Defense

Navy officer sues Pentagon over transgender military ban

A transgender Navy officer is suing the Pentagon over its ban on most transgender military service, arguing she faces involuntary discharge despite a successful record of service.

Four other lawsuits have previously been filed against the policy, but the latest one, filed by two advocacy groups on behalf of the officer identified only as Jane Doe, is the first since the ban took effect last year.

“As an experienced officer, all she seeks is the ability to continue serving her country on the same terms as others,” Jennifer Levi, transgender rights project director at GLBTQ Legal Advocates & Defenders (GLAD), said in a news release Wednesday. “The Navy has invested nearly a decade in her training, and she is committed to serving for years to come. It destabilizes and debases our military to discharge Doe and other highly qualified people under a politically motivated policy that has no basis in anything other than bias.”

The Pentagon’s current transgender policy went into effect in April after courts lifted the last of the injunctions that had been blocking the policy.

Transgender troops had been allowed to serve openly since June 2016 when the Obama administration lifted the previous ban on their service.

But in July 2017, President Trump tweeted he would reverse the Obama administration policy, saying he would “not accept or allow Transgender individuals to serve in any capacity in the U.S. Military.”

Under the Trump administration’s policy, those who came out as transgender under the Obama administration’s policy are allowed to continue serving openly and receive medical care.

But anyone who comes out now can only continue serving if they do so in their biological sex.

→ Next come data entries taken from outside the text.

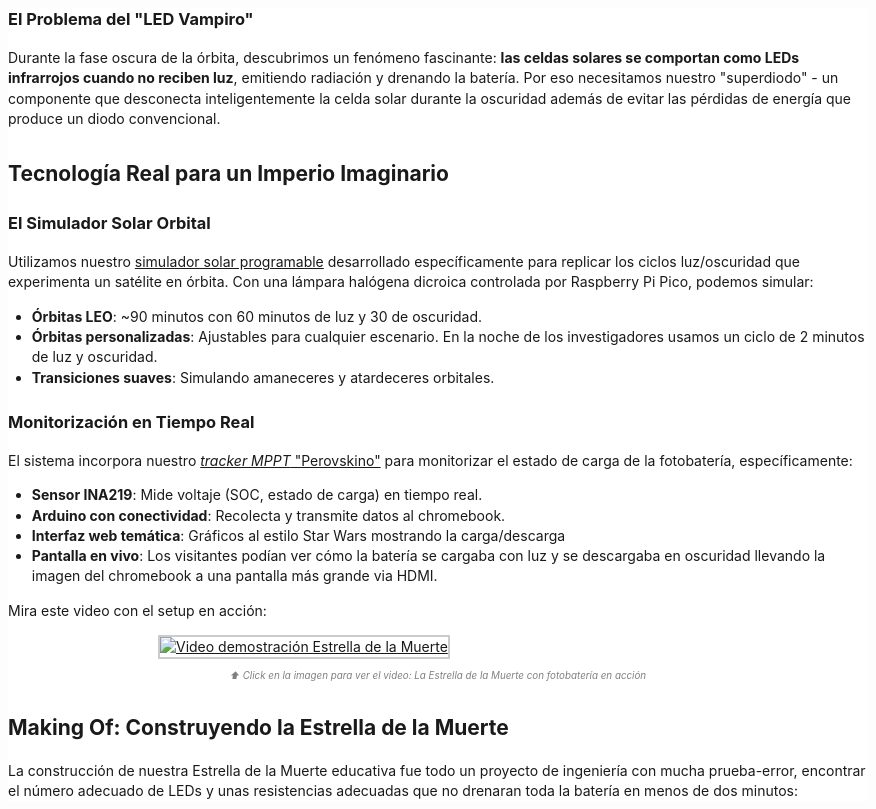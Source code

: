 ### El Problema del "LED Vampiro"

Durante la fase oscura de la órbita, descubrimos un fenómeno fascinante: **las celdas solares se comportan como LEDs infrarrojos cuando no reciben luz**, emitiendo radiación y drenando la batería. Por eso necesitamos nuestro "superdiodo" - un componente que desconecta inteligentemente la celda solar durante la oscuridad además de evitar las pérdidas de energía que produce un diodo convencional.



## Tecnología Real para un Imperio Imaginario

### El Simulador Solar Orbital

Utilizamos nuestro [simulador solar programable](/2025/05/04/Programmable-Light-Dimmer/) desarrollado específicamente para replicar los ciclos luz/oscuridad que experimenta un satélite en órbita. Con una lámpara halógena dicroica controlada por Raspberry Pi Pico, podemos simular:

- **Órbitas LEO**: ~90 minutos con 60 minutos de luz y 30 de oscuridad.
- **Órbitas personalizadas**: Ajustables para cualquier escenario. En la noche de los investigadores usamos un ciclo de 2 minutos de luz y oscuridad.
- **Transiciones suaves**: Simulando amaneceres y atardeceres orbitales.

### Monitorización en Tiempo Real

El sistema incorpora nuestro [*tracker MPPT* "Perovskino"](/2024/01/30/Perovskino/)  para monitorizar el estado de carga de la fotobatería, específicamente:
- **Sensor INA219**: Mide voltaje (SOC, estado de carga) en tiempo real.
- **Arduino con conectividad**: Recolecta y transmite datos al chromebook.
- **Interfaz web temática**: Gráficos al estilo Star Wars mostrando la carga/descarga
- **Pantalla en vivo**: Los visitantes podían ver cómo la batería se cargaba con luz y se descargaba en oscuridad llevando la imagen del chromebook a una pantalla más grande via HDMI.


Mira este video con el setup en acción:
<div style="display:block; margin-left:auto; margin-right:auto; max-width:100%; width:560px;">
    <a href="https://www.youtube.com/watch?v=dIh66YtGS60" target="_blank">
        <img src="https://img.youtube.com/vi/dIh66YtGS60/maxresdefault.jpg" 
             alt="Video demostración Estrella de la Muerte" 
             style="width:100%; border: 2px solid #ccc;">
    </a>
</div>
<p style="color:gray; font-size: 70%; text-align: center;">
    <em>⬆️ Click en la imagen para ver el video: La Estrella de la Muerte con fotobatería en acción</em>
</p>


## Making Of: Construyendo la Estrella de la Muerte

La construcción de nuestra Estrella de la Muerte educativa fue todo un proyecto de ingeniería con mucha prueba-error, encontrar el número adecuado de LEDs y unas resistencias adecuadas que no drenaran toda la batería en menos de dos minutos:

Service members who have been diagnosed with gender dysphoria “may be subject to the initiation of administrative separation” if they are “unable or unwilling to adhere to all applicable standards, including the standards associated with their biological sex,” the policy says.

The policy allows the military services to grant waivers on a case-by-case basis.

The Pentagon denies the policy is a ban because of the transgender troops grandfathered in under the previous policy and because transgender people can serve in their biological sex.

But transgender service members and their advocates argue it effectively is a ban akin to the defunct “don’t ask, don’t tell” policy that banned open service by gay, lesbian and bisexual people.

According to the lawsuit filed Tuesday in federal district court in Massachusetts, Doe is a lieutenant who was commissioned as a naval officer in 2010 and has served two extended tours of duty as a surface warfare officer.

She was diagnosed with gender dysphoria by a military doctor in June and subsequently told her commanding officer about the diagnosis and her transgender identity.

The lawsuit says she “now faces involuntary discharge from service and the end of her Navy career solely because she is transgender.”

“Through this action, Lieutenant Doe seeks to continue to serve in the United States Navy on equal terms with non-transgender service members, including the opportunity for continued service without having to delay or forgo medically appropriate care, deny or suppress her female gender identity, or secure a discretionary waiver that must be approved, if at all, by an unusually high-level political appointee,” the lawsuit says.

Doe applied for a waiver in October, the lawsuit says, but adds the waiver process “is itself a form of unequal treatment because it targets a specific group — transgender people, and requires them to seek a waiver that no other service member who meets the military’s standards for fitness and deployability is required to seek.”

In February, the Navy’s Transgender Care Team reviewed her medical records and determined that gender transition is medically necessary, the lawsuit adds.

“Our plaintiff’s situation highlights the serious harms the ban is causing to dedicated service members and to the military,” Shannon Minter, legal director at the National Center for Lesbian Rights, said in the news release. “The current policy mandates the discharge of any transgender service member, without regard for their fitness or value to the military, and even when replacing them would be extremely costly and disruptive.”